## Exercises

1. Write a function called findMister() that, when given any string, will return a character vector of the words that immediately follow the string “Mister,” with exactly one space in between. The function should take a single argument called str, the string to search. A typical example of use is as follows:

text <- "Here are Mister Tom, MisterJerry, Mister Mister, and Mister\tJoe."
findMister(text)
## [1] "Tom"    "Mister"
2. Write a function called findMr() that, when given any string, will return a character vector of all words following the string “Mr.” with exactly one space in between. The function should take a single argument called str, the string to search. A typical example of use is as follows:

text <- "Here are Mr. Tom, Mr Jerry, Mr. Mister, and Mr.\tJoe."
findMr(text)
## [1] "Tom"    "Mister"
3. For each of the following expressions, write a regular expression to test whether any of the sub-string(s) described occur in a given string. The regular expression should match any of the sub-strings described, and should not match any other sub-string. Try to make the regular expression as short as possible. Write the regular expression as a string that could be used in one of R’s regex functions (i.e. extra backslash escapes as needed). The first item is done for you, as an example.

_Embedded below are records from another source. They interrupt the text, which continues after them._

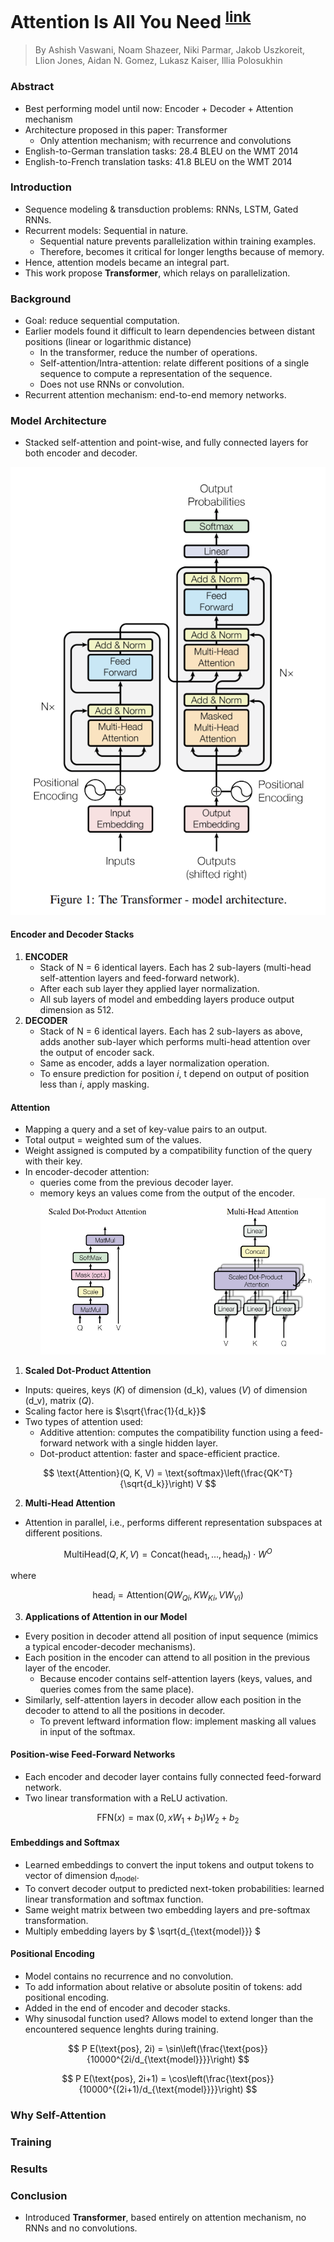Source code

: # Attention Is All You Need <sup>[link](https://arxiv.org/abs/1706.03762)</sup>

> By Ashish Vaswani, Noam Shazeer, Niki Parmar,
Jakob Uszkoreit, Llion Jones, Aidan N. Gomez, Lukasz Kaiser, Illia Polosukhin

### Abstract
- Best performing model until now: Encoder + Decoder + Attention mechanism
- Architecture proposed in this paper: Transformer
    - Only attention mechanism; with recurrence and convolutions
- English-to-German translation tasks: 28.4 BLEU on the WMT 2014
- English-to-French translation tasks: 41.8 BLEU on the WMT 2014

### Introduction
- Sequence modeling & transduction problems: RNNs, LSTM, Gated RNNs.
- Recurrent models: Sequential in nature.
    - Sequential nature prevents parallelization within training examples.
    - Therefore, becomes it critical for longer lengths because of memory.
- Hence, attention models became an integral part.
- This work propose **Transformer**, which relays on parallelization.

### Background
- Goal: reduce sequential computation.
- Earlier models found it difficult to learn dependencies between distant positions (linear or logarithmic distance)
    - In the transformer, reduce the number of operations.
    - Self-attention/Intra-attention: relate different positions of a single sequence to compute a representation of the sequence.
    - Does not use RNNs or convolution.
- Recurrent attention mechanism: end-to-end memory networks.

### Model Architecture
- Stacked self-attention and point-wise, and fully connected layers for both encoder and decoder.

 ![transformer architecture](images/transformer.png)

#### Encoder and Decoder Stacks
1. **ENCODER**
    - Stack of N = 6 identical layers. Each has 2 sub-layers (multi-head self-attention layers and feed-forward network).
    - After each sub layer they applied layer normalization.
    - All sub layers of model and embedding layers produce output dimension as 512.
2. **DECODER**
    - Stack of N = 6 identical layers. Each has 2 sub-layers as above, adds another sub-layer which performs multi-head attention over the output of encoder sack.
    - Same as encoder, adds a layer normalization operation.
    - To ensure prediction for position *i*, t depend on output of position less than *i*, apply masking.

#### Attention
- Mapping a query and a set of key-value pairs to an output.
- Total output = weighted sum of the values.
- Weight assigned is computed by a compatibility function of the query with their key.
- In encoder-decoder attention:
    - queries come from the previous decoder layer.
    - memory keys an values come from the output of the encoder.
 ![types of attention](images/attention.png)

1. **Scaled Dot-Product Attention**
- Inputs: queires, keys (*K*) of dimension (d_k), values (*V*) of dimension (d_v), matrix (*Q*).
- Scaling factor here is $\sqrt{\frac{1}{d_k}}$
- Two types of attention used:
    - Additive attention: computes the compatibility function using a feed-forward network with a single hidden layer.
    - Dot-product attention: faster and space-efficient practice.

$$
\text{Attention}(Q, K, V) = \text{softmax}\left(\frac{QK^T}{\sqrt{d_k}}\right) V
$$

2. **Multi-Head Attention**
- Attention in parallel, i.e., performs different representation subspaces at different positions.

$$
\text{MultiHead}(Q, K, V) = \text{Concat}(\text{head}_1, \ldots, \text{head}_h) \cdot W^O
$$

where

$$
\text{head}_i = \text{Attention}(QW_{Qi}, KW_{Ki}, V W_{Vi})
$$

3. **Applications of Attention in our Model**
- Every position in decoder attend all position of input sequence (mimics a typical encoder-decoder mechanisms).
- Each position in the encoder can attend to all position in the previous layer of the encoder.
    - Because encoder contains self-attention layers (keys, values, and queries comes from the same place).
- Similarly, self-attention layers in decoder allow each position in the decoder to attend to all the positions in decoder.
    - To prevent leftward information flow: implement masking all values in input of the softmax.

#### Position-wise Feed-Forward Networks
- Each encoder and decoder layer contains fully connected feed-forward network.
- Two linear transformation with a ReLU activation.

$$
\text{FFN}(x) = \max(0, xW_1 + b_1)W_2 + b_2
$$

#### Embeddings and Softmax
- Learned embeddings to convert the input tokens and output tokens to vector of dimension d<sub>model</sub>.
- To convert decoder output to predicted next-token probabilities: learned linear transformation and softmax function.
- Same weight matrix between two embedding layers and pre-softmax transformation.
- Multiply embedding layers by $ \sqrt{d_{\text{model}}} $

#### Positional Encoding
- Model contains no recurrence and no convolution.
- To add information about relative or absolute positin of tokens: add positional encoding.
- Added in the end of encoder and decoder stacks.
- Why sinusodal function used? Allows model to extend longer than the encountered sequence lenghts during training.

$$
P E(\text{pos}, 2i) = \sin\left(\frac{\text{pos}}{10000^{2i/d_{\text{model}}}}\right)
$$

$$
P E(\text{pos}, 2i+1) = \cos\left(\frac{\text{pos}}{10000^{(2i+1)/d_{\text{model}}}}\right)
$$

### Why Self-Attention

### Training

### Results

### Conclusion
- Introduced **Transformer**, based entirely on attention mechanism, no RNNs and no convolutions.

• bot and bat. Regex string: "b[oa]t". (This is the one to submit, because it’s shorter than other alternatives such as"box|bat").
• cart and cars and carp.
• slick and sick
• Any word ending in ity (such as velocity and ferocity). Be sure to pay attention to word-boundaries. You should match velocity but not  velocity (includes a space before the “v”) or velocity;.
• A whole number consisting of more than six digits.
• A word that is between 3 and 6 characters long. Pay attention to word-boundaries.
• One or more white-space characters, followed by a hyphen or a semicolon or a colon.
4. Write a function called findTitled() that, when given any string, will return a character vector of all words following any one of these titles:

• “Mr.”
• “Mister”
• “Missus”
• “Mrs.”
• “Miss”
• “Ms.”

There should be exactly one space between the title and the following word. The function should take a single argument called str, the string to search. A typical example of use is as follows:

text <- "Here are Mr. Tom, Ms. Thatcher, Miss Ellen, and Helen."
findTitled(text)
## [1] "Tom"      "Thatcher" "Ellen"
5. Write a function called capRepeats() that, when given a string, searches for all repeated-word pairs (with at least one character of white-space in between) and replaces them with the same pair where all letters are capitalized. The function should take a single argument called str, the string to be searched. A typical example of use would be as follows:

capRepeats("I have a boo boo on my knee    \tknee!")
## [1] "I have a BOO BOO on my KNEE    \tKNEE!"
6. Use str_subset() to write a function called longWord() that, when given a character vector of strings, returns a vector consisting of the strings that contain a word at least eight characters long. The function should take a single argument called strs. An example of use would be:

myText <- c("Very short words.", "Got a gargantuan word.", "More short words!")
longWord(strs = myText)
## [1] "Got a gargantuan word."
7. Write a function called longWord2() that, when given a character vector of strings, returns a list of character vectors, where each vector consists of the words in the corresponding string that are at least eight characters long. The function should take a single argument called strs. An example of use would be:

myText <- c("Very short words.", "Got a gargantuan word.", "More short words!")
longWord2(strs = myText)
## [[1]]
## character(0)
##
## [[2]]
## [1] "gargantuan"
##
## [[3]]
## character(0)
8. Write a function called phoneNumber() that, when given a vector of strings returns a logical vector indicating which of the strings contain a valid phone number. For our purposes a valid phone number shall be any string of the form

xxx-xxx-xxxx

or

xxx.xxx.xxx

Thus, 502-863-8111 is valid and so is 502.863.8111, but not 502-863.8111.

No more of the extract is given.